なんでも、水風呂のほうが海みたいで気持ちがいいらしい。
逆に川上は熱いお風呂が好きなため、入浴時間がかなり長い。
そのため、前に入渠したときはのぼせていたところを綾川に見つかり、ドックから出たのです。
その時の川上は「まだ平気」と言っていたが、顔は真っ赤になっていた。
誰がどう見ても危ないところだったと思う。
「今日は誰も見てないですし、少しくらいは燥いでもいいですよね」
そういうと川上は深呼吸をはじめ、呼吸を整え始めたのです。
なぜ浴槽の中で呼吸を整えるのかはわかりませんが、川上は集中している様子でした。
そして落ち着いたのか今一度周りを見渡すと、
「誰もいませんね」
そう、誰もいないことを確認すると川上は、
「川上!潜水しま~す!」
といい、ゆっくりと潜っていったのです。
ちなみに川上は潜水艦ではなく駆逐艦です。
普段は潜らない彼女ですが、浴槽では誰もいない時を見計らって、こっそり潜っているのです。
川上が言うには、「海は深いから潜りたくないから、かわりにここで潜ってます」とのこと。
そしてあと後処理をするのは、ほぼ綾川の仕事なのです。
「ここが入渠ドックなのです」
「へぇ、結構広いん・・・はぁ~」
何かに気付いたのかいきなり溜息を吐く綾川は、川上の潜っているであろう大きな浴槽の前に立つといきなり服を脱ぎ始めたのです。
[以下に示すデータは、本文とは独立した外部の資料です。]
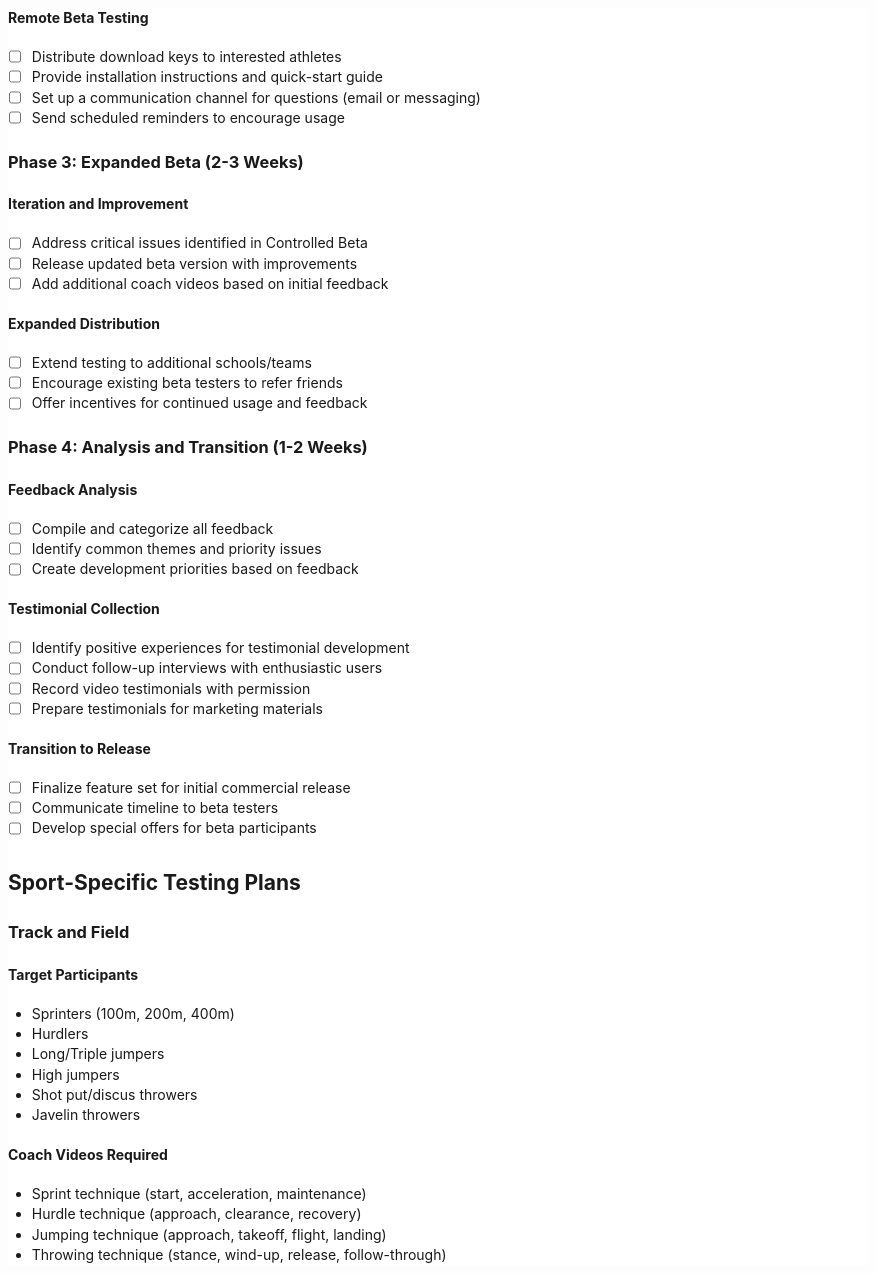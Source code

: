 #### Remote Beta Testing
- [ ] Distribute download keys to interested athletes
- [ ] Provide installation instructions and quick-start guide
- [ ] Set up a communication channel for questions (email or messaging)
- [ ] Send scheduled reminders to encourage usage

### Phase 3: Expanded Beta (2-3 Weeks)

#### Iteration and Improvement
- [ ] Address critical issues identified in Controlled Beta
- [ ] Release updated beta version with improvements
- [ ] Add additional coach videos based on initial feedback

#### Expanded Distribution
- [ ] Extend testing to additional schools/teams
- [ ] Encourage existing beta testers to refer friends
- [ ] Offer incentives for continued usage and feedback

### Phase 4: Analysis and Transition (1-2 Weeks)

#### Feedback Analysis
- [ ] Compile and categorize all feedback
- [ ] Identify common themes and priority issues
- [ ] Create development priorities based on feedback

#### Testimonial Collection
- [ ] Identify positive experiences for testimonial development
- [ ] Conduct follow-up interviews with enthusiastic users
- [ ] Record video testimonials with permission
- [ ] Prepare testimonials for marketing materials

#### Transition to Release
- [ ] Finalize feature set for initial commercial release
- [ ] Communicate timeline to beta testers
- [ ] Develop special offers for beta participants

## Sport-Specific Testing Plans

### Track and Field

#### Target Participants
- Sprinters (100m, 200m, 400m)
- Hurdlers
- Long/Triple jumpers
- High jumpers
- Shot put/discus throwers
- Javelin throwers

#### Coach Videos Required
- Sprint technique (start, acceleration, maintenance)
- Hurdle technique (approach, clearance, recovery)
- Jumping technique (approach, takeoff, flight, landing)
- Throwing technique (stance, wind-up, release, follow-through)
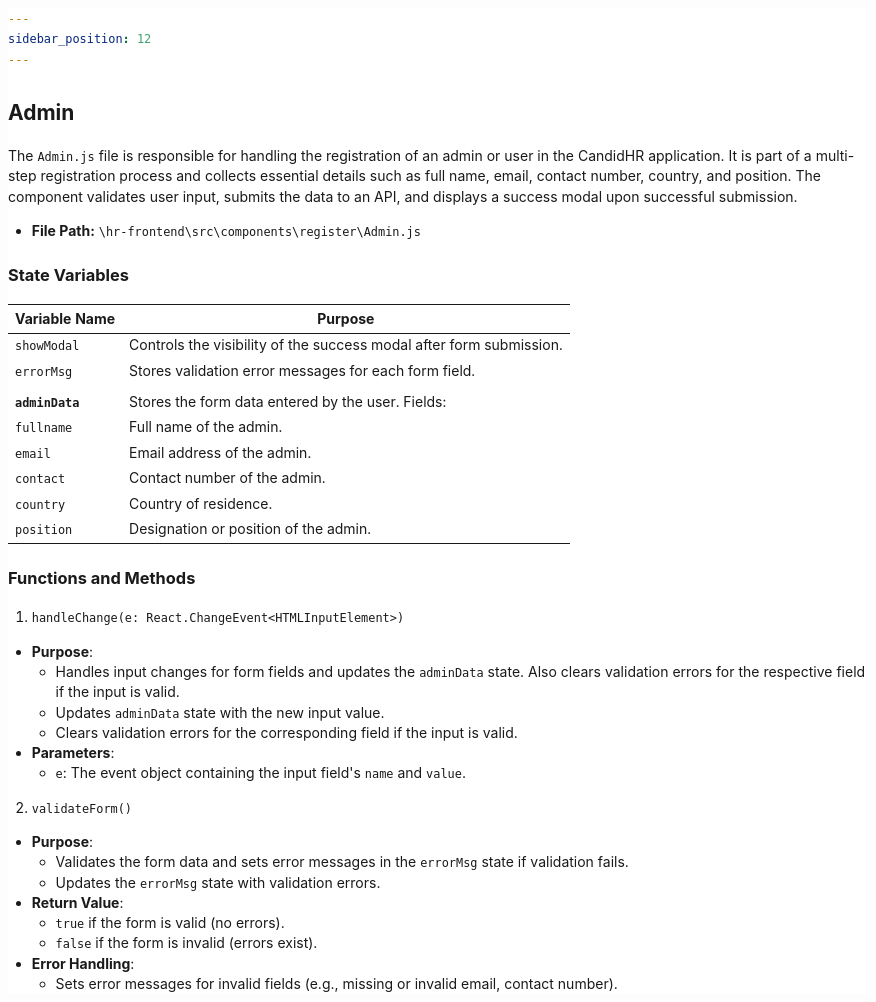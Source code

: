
 ```yaml
---
sidebar_position: 12
---
```


## Admin

The `Admin.js` file is responsible for handling the registration of an admin or user in the CandidHR application. It is part of a multi-step registration process and collects essential details such as full name, email, contact number, country, and position. The component validates user input, submits the data to an API, and displays a success modal upon successful submission.

- **File Path:** `\hr-frontend\src\components\register\Admin.js`

### State Variables
| Variable Name|Purpose|
|---|---|
|`showModal`|Controls the visibility of the success modal after form submission.|
|`errorMsg`|Stores validation error messages for each form field.
|||
|**`adminData`**|Stores the form data entered by the user. Fields:|
|`fullname`| Full name of the admin.|
|`email`| Email address of the admin.|
|`contact`| Contact number of the admin.|
|`country`| Country of residence.|
|`position`| Designation or position of the admin.|

### Functions and Methods

1. `handleChange(e: React.ChangeEvent<HTMLInputElement>)`
- **Purpose**:
    - Handles input changes for form fields and updates the `adminData` state. Also clears validation errors for the respective field if the input is valid.
    - Updates `adminData` state with the new input value.
    - Clears validation errors for the corresponding field if the input is valid.
- **Parameters**:
  - `e`: The event object containing the input field's `name` and `value`.

2. `validateForm()`
- **Purpose**:
    - Validates the form data and sets error messages in the `errorMsg` state if validation fails.
    - Updates the `errorMsg` state with validation errors.
- **Return Value**:
  - `true` if the form is valid (no errors).
  - `false` if the form is invalid (errors exist).
- **Error Handling**:
  - Sets error messages for invalid fields (e.g., missing or invalid email, contact number).
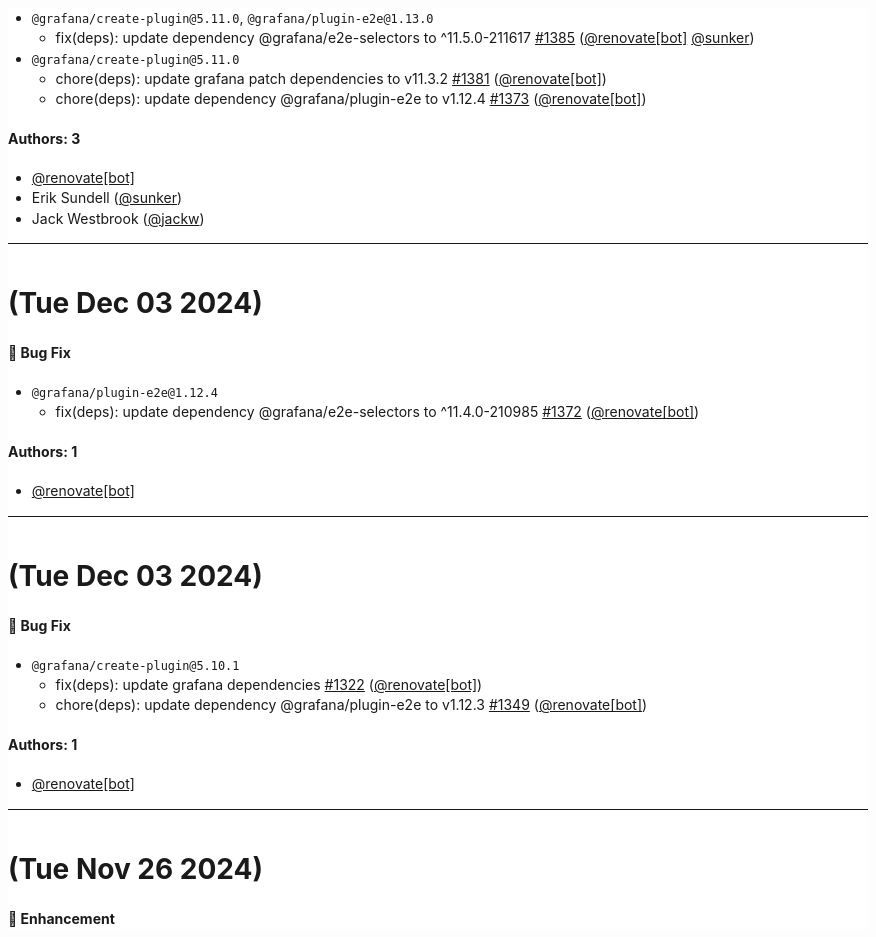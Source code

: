 - `@grafana/create-plugin@5.11.0`, `@grafana/plugin-e2e@1.13.0`
  - fix(deps): update dependency @grafana/e2e-selectors to ^11.5.0-211617 [#1385](https://github.com/grafana/plugin-tools/pull/1385) ([@renovate[bot]](https://github.com/renovate[bot]) [@sunker](https://github.com/sunker))
- `@grafana/create-plugin@5.11.0`
  - chore(deps): update grafana patch dependencies to v11.3.2 [#1381](https://github.com/grafana/plugin-tools/pull/1381) ([@renovate[bot]](https://github.com/renovate[bot]))
  - chore(deps): update dependency @grafana/plugin-e2e to v1.12.4 [#1373](https://github.com/grafana/plugin-tools/pull/1373) ([@renovate[bot]](https://github.com/renovate[bot]))

#### Authors: 3

- [@renovate[bot]](https://github.com/renovate[bot])
- Erik Sundell ([@sunker](https://github.com/sunker))
- Jack Westbrook ([@jackw](https://github.com/jackw))

---

# (Tue Dec 03 2024)

#### 🐛 Bug Fix

- `@grafana/plugin-e2e@1.12.4`
  - fix(deps): update dependency @grafana/e2e-selectors to ^11.4.0-210985 [#1372](https://github.com/grafana/plugin-tools/pull/1372) ([@renovate[bot]](https://github.com/renovate[bot]))

#### Authors: 1

- [@renovate[bot]](https://github.com/renovate[bot])

---

# (Tue Dec 03 2024)

#### 🐛 Bug Fix

- `@grafana/create-plugin@5.10.1`
  - fix(deps): update grafana dependencies [#1322](https://github.com/grafana/plugin-tools/pull/1322) ([@renovate[bot]](https://github.com/renovate[bot]))
  - chore(deps): update dependency @grafana/plugin-e2e to v1.12.3 [#1349](https://github.com/grafana/plugin-tools/pull/1349) ([@renovate[bot]](https://github.com/renovate[bot]))

#### Authors: 1

- [@renovate[bot]](https://github.com/renovate[bot])

---

# (Tue Nov 26 2024)

#### 🚀 Enhancement
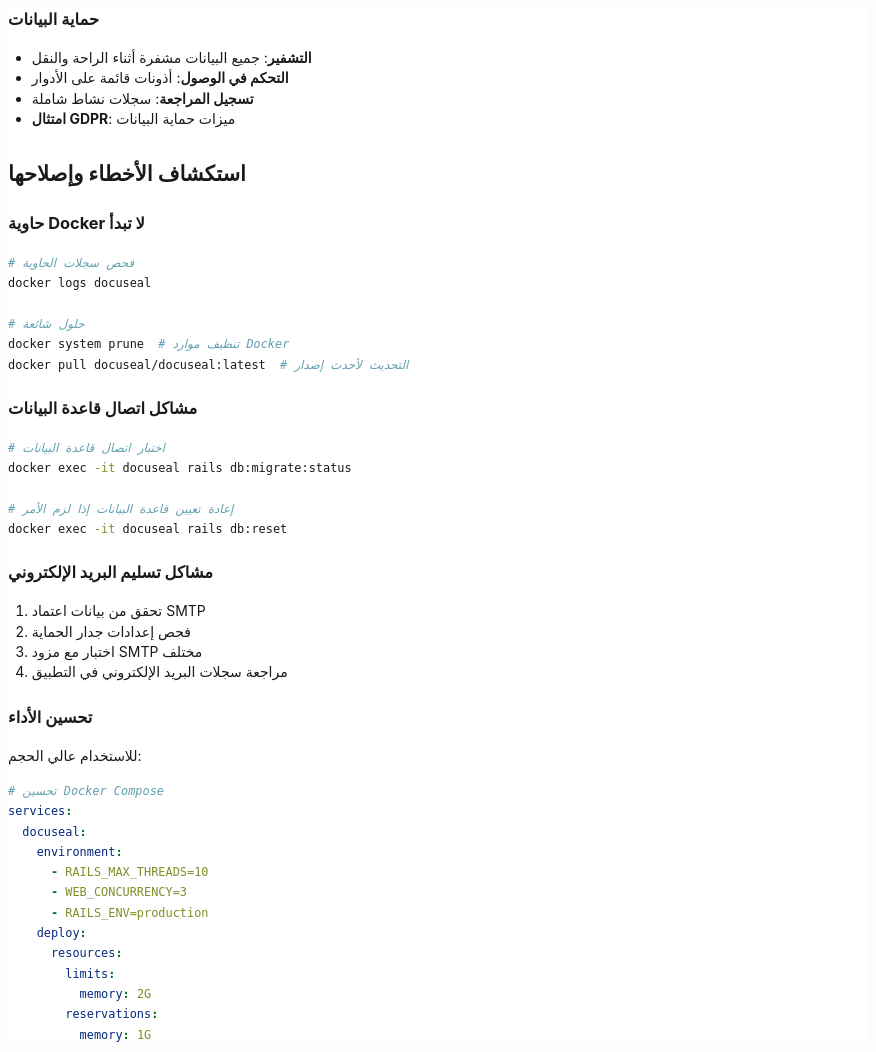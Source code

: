 ### حماية البيانات

- **التشفير**: جميع البيانات مشفرة أثناء الراحة والنقل
- **التحكم في الوصول**: أذونات قائمة على الأدوار
- **تسجيل المراجعة**: سجلات نشاط شاملة
- **امتثال GDPR**: ميزات حماية البيانات

## استكشاف الأخطاء وإصلاحها

### حاوية Docker لا تبدأ

```bash
# فحص سجلات الحاوية
docker logs docuseal

# حلول شائعة
docker system prune  # تنظيف موارد Docker
docker pull docuseal/docuseal:latest  # التحديث لأحدث إصدار
```

### مشاكل اتصال قاعدة البيانات

```bash
# اختبار اتصال قاعدة البيانات
docker exec -it docuseal rails db:migrate:status

# إعادة تعيين قاعدة البيانات إذا لزم الأمر
docker exec -it docuseal rails db:reset
```

### مشاكل تسليم البريد الإلكتروني

1. تحقق من بيانات اعتماد SMTP
2. فحص إعدادات جدار الحماية
3. اختبار مع مزود SMTP مختلف
4. مراجعة سجلات البريد الإلكتروني في التطبيق

### تحسين الأداء

للاستخدام عالي الحجم:

```yaml
# تحسين Docker Compose
services:
  docuseal:
    environment:
      - RAILS_MAX_THREADS=10
      - WEB_CONCURRENCY=3
      - RAILS_ENV=production
    deploy:
      resources:
        limits:
          memory: 2G
        reservations:
          memory: 1G
```
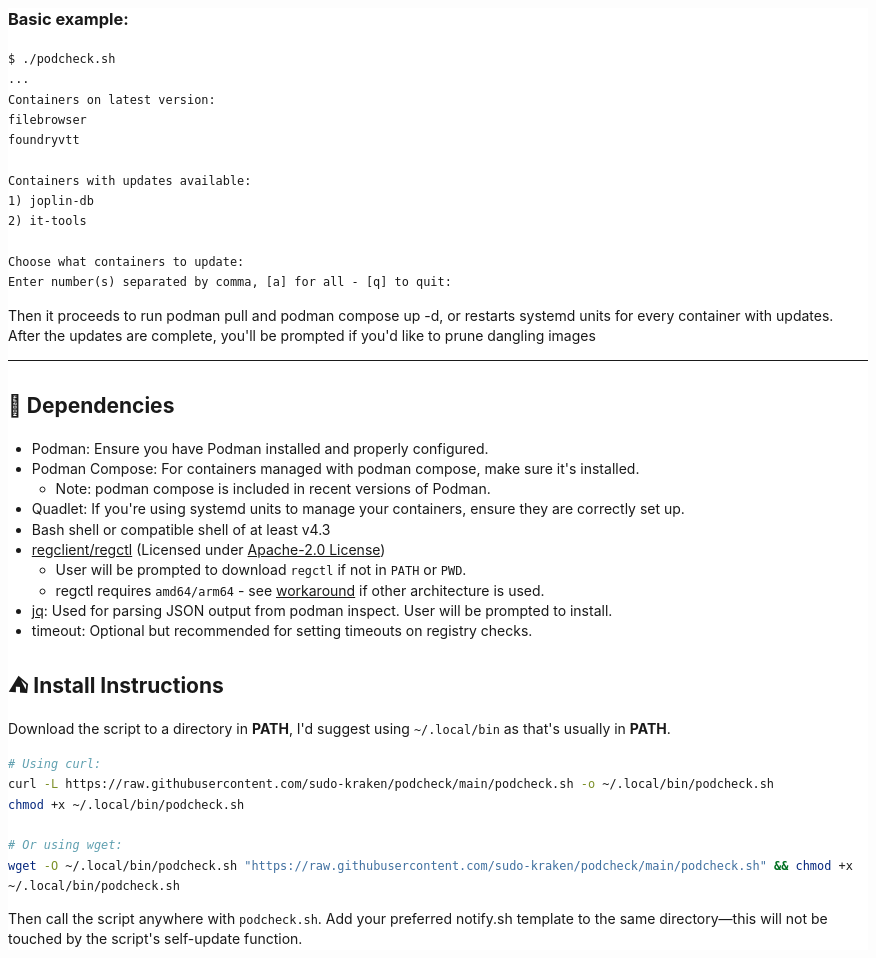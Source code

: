 ### Basic example:
```
$ ./podcheck.sh
...
Containers on latest version:
filebrowser
foundryvtt

Containers with updates available:
1) joplin-db
2) it-tools

Choose what containers to update:
Enter number(s) separated by comma, [a] for all - [q] to quit:
```
Then it proceeds to run podman pull and podman compose up -d, or restarts systemd units for every container with updates. 
After the updates are complete, you'll be prompted if you'd like to prune dangling images

___

## :nut_and_bolt: Dependencies
- Podman: Ensure you have Podman installed and properly configured.
- Podman Compose: For containers managed with podman compose, make sure it's installed.
  - Note: podman compose is included in recent versions of Podman.
- Quadlet: If you're using systemd units to manage your containers, ensure they are correctly set up.    
- Bash shell or compatible shell of at least v4.3
- [regclient/regctl](https://github.com/regclient/regclient) (Licensed under [Apache-2.0 License](http://www.apache.org/licenses/LICENSE-2.0))  
  - User will be prompted to download `regctl` if not in `PATH` or `PWD`.  
  - regctl requires `amd64/arm64` - see [workaround](#roller_coaster-workaround-for-non-amd64--arm64) if other architecture is used.
- [jq](https://github.com/jqlang/jq): Used for parsing JSON output from podman inspect. User will be prompted to install.
- timeout: Optional but recommended for setting timeouts on registry checks.

## :tent: Install Instructions
Download the script to a directory in **PATH**, I'd suggest using `~/.local/bin` as that's usually in **PATH**.
```sh
# Using curl:
curl -L https://raw.githubusercontent.com/sudo-kraken/podcheck/main/podcheck.sh -o ~/.local/bin/podcheck.sh
chmod +x ~/.local/bin/podcheck.sh

# Or using wget:
wget -O ~/.local/bin/podcheck.sh "https://raw.githubusercontent.com/sudo-kraken/podcheck/main/podcheck.sh" && chmod +x ~/.local/bin/podcheck.sh
```
Then call the script anywhere with `podcheck.sh`.
Add your preferred notify.sh template to the same directory—this will not be touched by the script's self-update function.
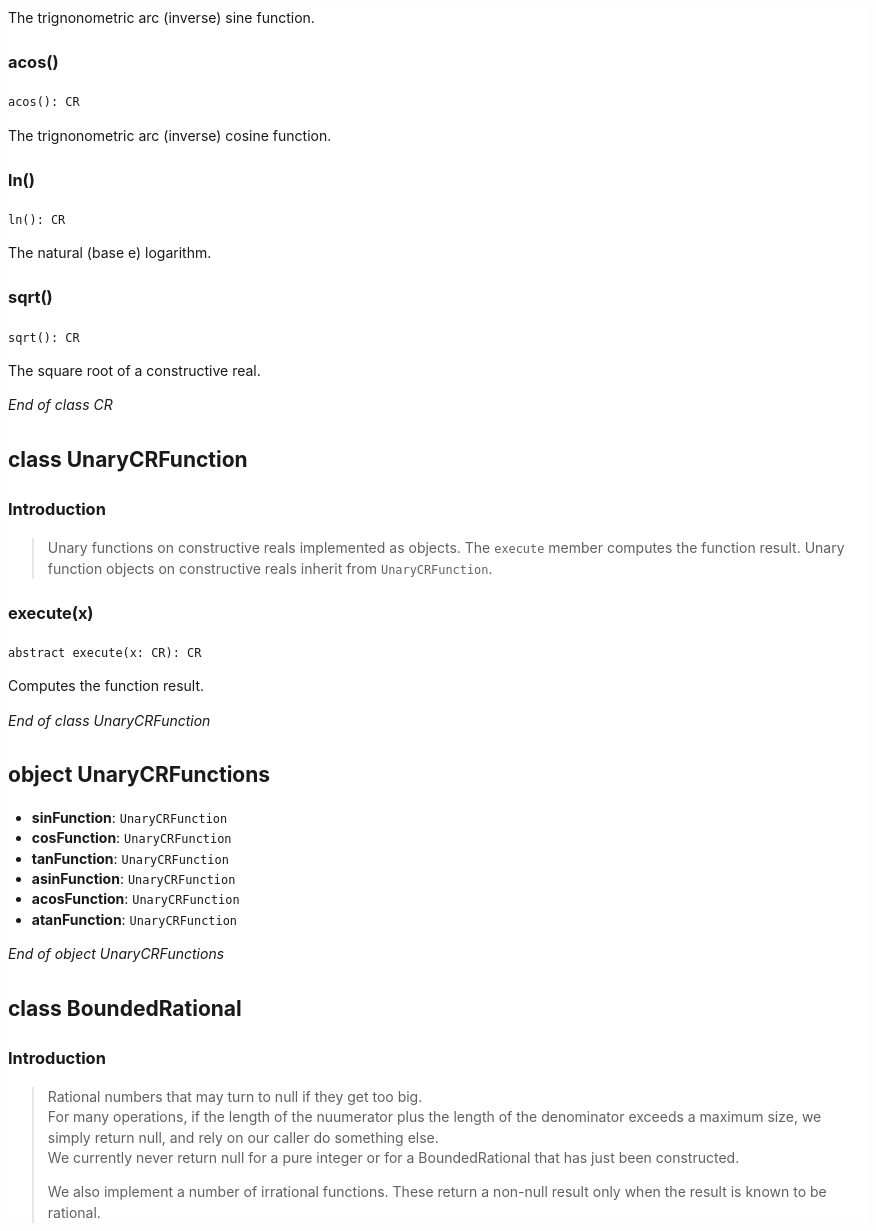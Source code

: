 The trignonometric arc (inverse) sine function.

### acos()
`acos(): CR`

The trignonometric arc (inverse) cosine function.

### ln()
`ln(): CR`

The natural (base e) logarithm.

### sqrt()
`sqrt(): CR`

The square root of a constructive real.

*End of class CR*

## class UnaryCRFunction

### Introduction

> Unary functions on constructive reals implemented as objects.
> The `execute` member computes the function result.
> Unary function objects on constructive reals inherit from
> `UnaryCRFunction`.

### execute(x)
`abstract execute(x: CR): CR`

Computes the function result.

*End of class UnaryCRFunction*

## object UnaryCRFunctions

* **sinFunction**: `UnaryCRFunction`
* **cosFunction**: `UnaryCRFunction`
* **tanFunction**: `UnaryCRFunction`
* **asinFunction**: `UnaryCRFunction`
* **acosFunction**: `UnaryCRFunction`
* **atanFunction**: `UnaryCRFunction`

*End of object UnaryCRFunctions*

## class BoundedRational

### Introduction

> Rational numbers that may turn to null if they get too big.  
> For many operations, if the length of the nuumerator plus the length of the denominator exceeds
> a maximum size, we simply return null, and rely on our caller do something else.  
> We currently never return null for a pure integer or for a BoundedRational that has just been
> constructed.
>
> We also implement a number of irrational functions.  These return a non-null result only when
> the result is known to be rational.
綾川の突然の行動に驚いた電は綾川に目を向けられない様子でした。
服を脱ぎ終わった綾川は
「電さん。ちょっと待っていてください」
「・・・はっ、はいなのです」
浴槽の中に入ると真ん中ほどのところまで行き浴槽に顔を浸けて何かを探し始めました。
綾川が探しているのは川上なのですが、なぜ潜っているのが分かったのか疑問です。
「やっぱり」
顔を上げると、綾川は体制を低くし浴槽の中にいる川上を持ち上げたのです。
そして持ち上げられた川上は案の定、のぼせていて、目を回していたのです。
すごいのです。
いなずまには気配すら感じなかったのです。
これが彼女たちの特徴なのでしょうか?
「はぁ~。広いドックだからまさかと思ったけど、本当にいるとはね」
「川上ちゃんなのです!」
綾川ちゃんは川上ちゃんを脱衣室まで運び、そこで川上ちゃんが目を覚めるまで待っていたのです。
姉妹が仲が良いことが確認できたので良かったのです。